• MATERIAL SUPPLIED:

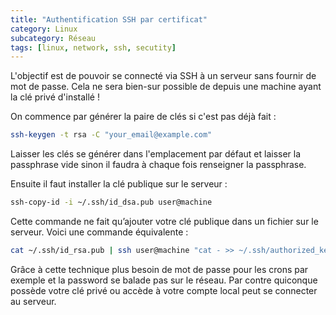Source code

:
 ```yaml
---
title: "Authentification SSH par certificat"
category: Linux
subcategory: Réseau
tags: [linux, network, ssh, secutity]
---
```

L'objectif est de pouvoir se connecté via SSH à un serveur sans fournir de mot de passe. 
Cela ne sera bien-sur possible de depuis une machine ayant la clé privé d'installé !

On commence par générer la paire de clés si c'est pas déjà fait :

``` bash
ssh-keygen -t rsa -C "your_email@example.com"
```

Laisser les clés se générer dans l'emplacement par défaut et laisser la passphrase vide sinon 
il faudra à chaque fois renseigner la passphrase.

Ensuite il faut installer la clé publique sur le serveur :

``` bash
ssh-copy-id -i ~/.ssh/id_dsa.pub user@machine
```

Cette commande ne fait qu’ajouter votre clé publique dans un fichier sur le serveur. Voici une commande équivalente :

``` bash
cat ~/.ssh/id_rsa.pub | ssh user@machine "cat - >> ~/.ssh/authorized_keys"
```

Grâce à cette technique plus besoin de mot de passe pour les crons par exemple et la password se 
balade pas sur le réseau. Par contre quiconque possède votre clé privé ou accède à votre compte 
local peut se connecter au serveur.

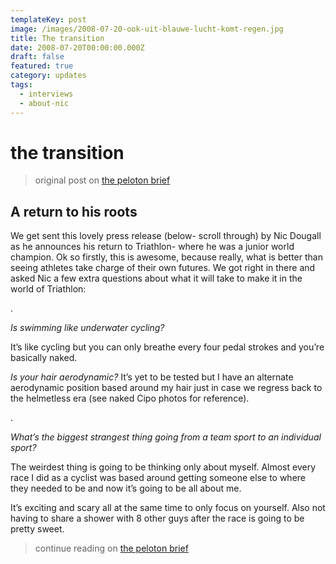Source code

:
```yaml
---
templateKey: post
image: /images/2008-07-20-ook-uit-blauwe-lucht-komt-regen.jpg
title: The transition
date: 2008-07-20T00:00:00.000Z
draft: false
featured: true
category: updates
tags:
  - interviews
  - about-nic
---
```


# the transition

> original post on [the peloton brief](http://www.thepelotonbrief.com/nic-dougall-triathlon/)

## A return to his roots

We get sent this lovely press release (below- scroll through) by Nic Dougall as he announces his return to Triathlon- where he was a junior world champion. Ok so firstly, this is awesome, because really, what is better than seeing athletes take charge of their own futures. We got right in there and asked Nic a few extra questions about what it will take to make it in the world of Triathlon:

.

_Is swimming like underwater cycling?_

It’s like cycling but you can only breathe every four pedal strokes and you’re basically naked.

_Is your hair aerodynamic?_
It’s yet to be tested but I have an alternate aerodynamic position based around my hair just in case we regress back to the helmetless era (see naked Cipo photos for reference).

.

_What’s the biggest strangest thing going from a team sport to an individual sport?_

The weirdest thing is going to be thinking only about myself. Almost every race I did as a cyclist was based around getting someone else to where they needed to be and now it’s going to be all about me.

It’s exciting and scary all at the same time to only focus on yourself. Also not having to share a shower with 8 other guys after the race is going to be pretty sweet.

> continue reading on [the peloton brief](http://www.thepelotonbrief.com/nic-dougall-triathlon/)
==
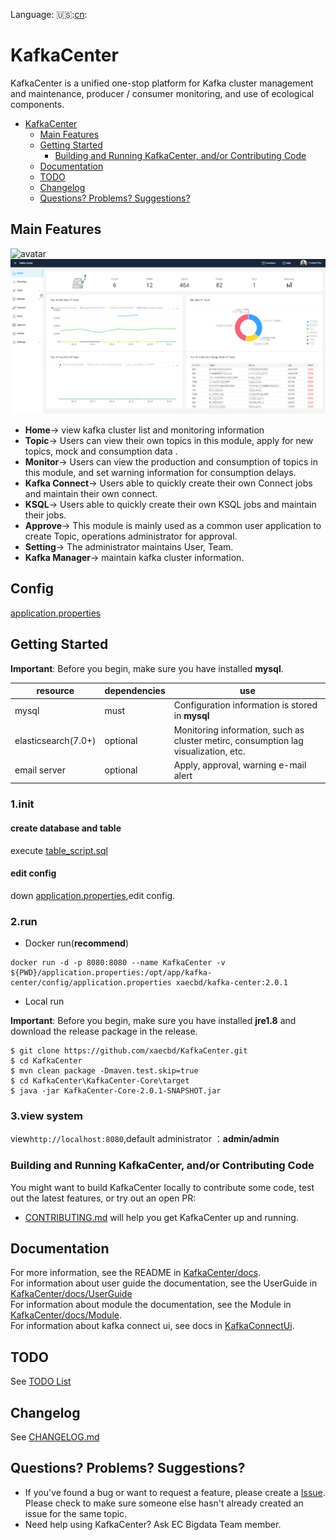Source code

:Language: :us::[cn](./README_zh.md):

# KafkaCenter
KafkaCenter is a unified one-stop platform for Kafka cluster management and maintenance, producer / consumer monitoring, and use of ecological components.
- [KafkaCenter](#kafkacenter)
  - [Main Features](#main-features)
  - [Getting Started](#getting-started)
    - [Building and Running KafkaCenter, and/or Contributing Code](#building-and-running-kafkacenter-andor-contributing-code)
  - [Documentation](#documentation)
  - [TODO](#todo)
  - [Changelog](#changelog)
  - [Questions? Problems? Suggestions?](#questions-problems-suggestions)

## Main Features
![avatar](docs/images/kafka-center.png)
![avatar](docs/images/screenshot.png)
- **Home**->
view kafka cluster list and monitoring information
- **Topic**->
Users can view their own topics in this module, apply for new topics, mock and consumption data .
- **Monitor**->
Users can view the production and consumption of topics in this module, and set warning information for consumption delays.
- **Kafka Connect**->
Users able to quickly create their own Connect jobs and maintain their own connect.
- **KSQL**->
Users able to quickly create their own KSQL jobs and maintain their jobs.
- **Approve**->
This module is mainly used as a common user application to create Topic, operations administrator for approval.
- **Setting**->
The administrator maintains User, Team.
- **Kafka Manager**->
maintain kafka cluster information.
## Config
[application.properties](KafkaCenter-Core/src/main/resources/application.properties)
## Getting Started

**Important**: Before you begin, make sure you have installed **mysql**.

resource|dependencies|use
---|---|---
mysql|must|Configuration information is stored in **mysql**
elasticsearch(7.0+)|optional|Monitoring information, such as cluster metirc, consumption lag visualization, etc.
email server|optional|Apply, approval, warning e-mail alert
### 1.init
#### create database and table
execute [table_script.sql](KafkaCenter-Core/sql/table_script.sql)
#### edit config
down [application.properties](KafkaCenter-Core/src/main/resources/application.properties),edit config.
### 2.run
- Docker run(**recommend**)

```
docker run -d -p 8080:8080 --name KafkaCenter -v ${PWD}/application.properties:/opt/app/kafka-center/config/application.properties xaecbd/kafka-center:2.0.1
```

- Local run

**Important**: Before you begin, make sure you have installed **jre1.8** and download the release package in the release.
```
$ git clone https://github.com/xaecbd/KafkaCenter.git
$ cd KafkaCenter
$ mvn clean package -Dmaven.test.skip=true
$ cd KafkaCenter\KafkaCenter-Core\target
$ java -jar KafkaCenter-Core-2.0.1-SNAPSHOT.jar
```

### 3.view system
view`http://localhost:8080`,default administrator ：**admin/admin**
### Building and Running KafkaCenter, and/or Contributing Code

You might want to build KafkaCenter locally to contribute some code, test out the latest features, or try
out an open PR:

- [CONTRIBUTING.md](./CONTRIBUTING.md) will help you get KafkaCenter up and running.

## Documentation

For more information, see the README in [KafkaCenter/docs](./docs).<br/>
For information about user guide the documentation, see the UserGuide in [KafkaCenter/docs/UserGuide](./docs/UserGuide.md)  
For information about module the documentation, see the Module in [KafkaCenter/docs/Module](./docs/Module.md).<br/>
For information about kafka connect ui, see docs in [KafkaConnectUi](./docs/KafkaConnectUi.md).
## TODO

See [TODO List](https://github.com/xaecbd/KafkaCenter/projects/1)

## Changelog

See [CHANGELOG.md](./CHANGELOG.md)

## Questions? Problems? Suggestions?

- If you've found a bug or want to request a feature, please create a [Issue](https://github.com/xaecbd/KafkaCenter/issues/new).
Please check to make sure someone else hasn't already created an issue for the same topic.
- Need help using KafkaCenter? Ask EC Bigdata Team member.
...
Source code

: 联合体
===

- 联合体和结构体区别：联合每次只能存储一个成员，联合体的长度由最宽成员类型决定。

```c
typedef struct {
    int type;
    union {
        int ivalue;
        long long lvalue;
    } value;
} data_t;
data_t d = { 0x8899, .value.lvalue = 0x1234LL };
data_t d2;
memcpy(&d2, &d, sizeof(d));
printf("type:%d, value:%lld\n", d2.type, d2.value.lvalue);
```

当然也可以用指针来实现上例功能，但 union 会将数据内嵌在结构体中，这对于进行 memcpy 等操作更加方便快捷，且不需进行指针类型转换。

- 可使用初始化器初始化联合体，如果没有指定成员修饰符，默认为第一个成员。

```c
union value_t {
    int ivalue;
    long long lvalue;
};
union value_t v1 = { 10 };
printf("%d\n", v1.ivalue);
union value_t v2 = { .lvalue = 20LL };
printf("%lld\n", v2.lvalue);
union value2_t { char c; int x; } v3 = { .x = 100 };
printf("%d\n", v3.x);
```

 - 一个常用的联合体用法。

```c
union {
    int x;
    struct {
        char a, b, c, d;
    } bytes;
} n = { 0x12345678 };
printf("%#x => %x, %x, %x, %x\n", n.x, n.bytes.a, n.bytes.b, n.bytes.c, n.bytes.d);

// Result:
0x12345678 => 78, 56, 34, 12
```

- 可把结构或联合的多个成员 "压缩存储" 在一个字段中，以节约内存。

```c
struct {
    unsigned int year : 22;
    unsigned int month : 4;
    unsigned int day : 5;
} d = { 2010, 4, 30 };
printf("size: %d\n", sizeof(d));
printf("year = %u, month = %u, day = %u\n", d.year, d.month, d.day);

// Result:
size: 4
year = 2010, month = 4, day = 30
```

• TASK OBJECTIVE: Say how many lines in the data include the string "machine", giving the number alone.

• TASK RESULT: 3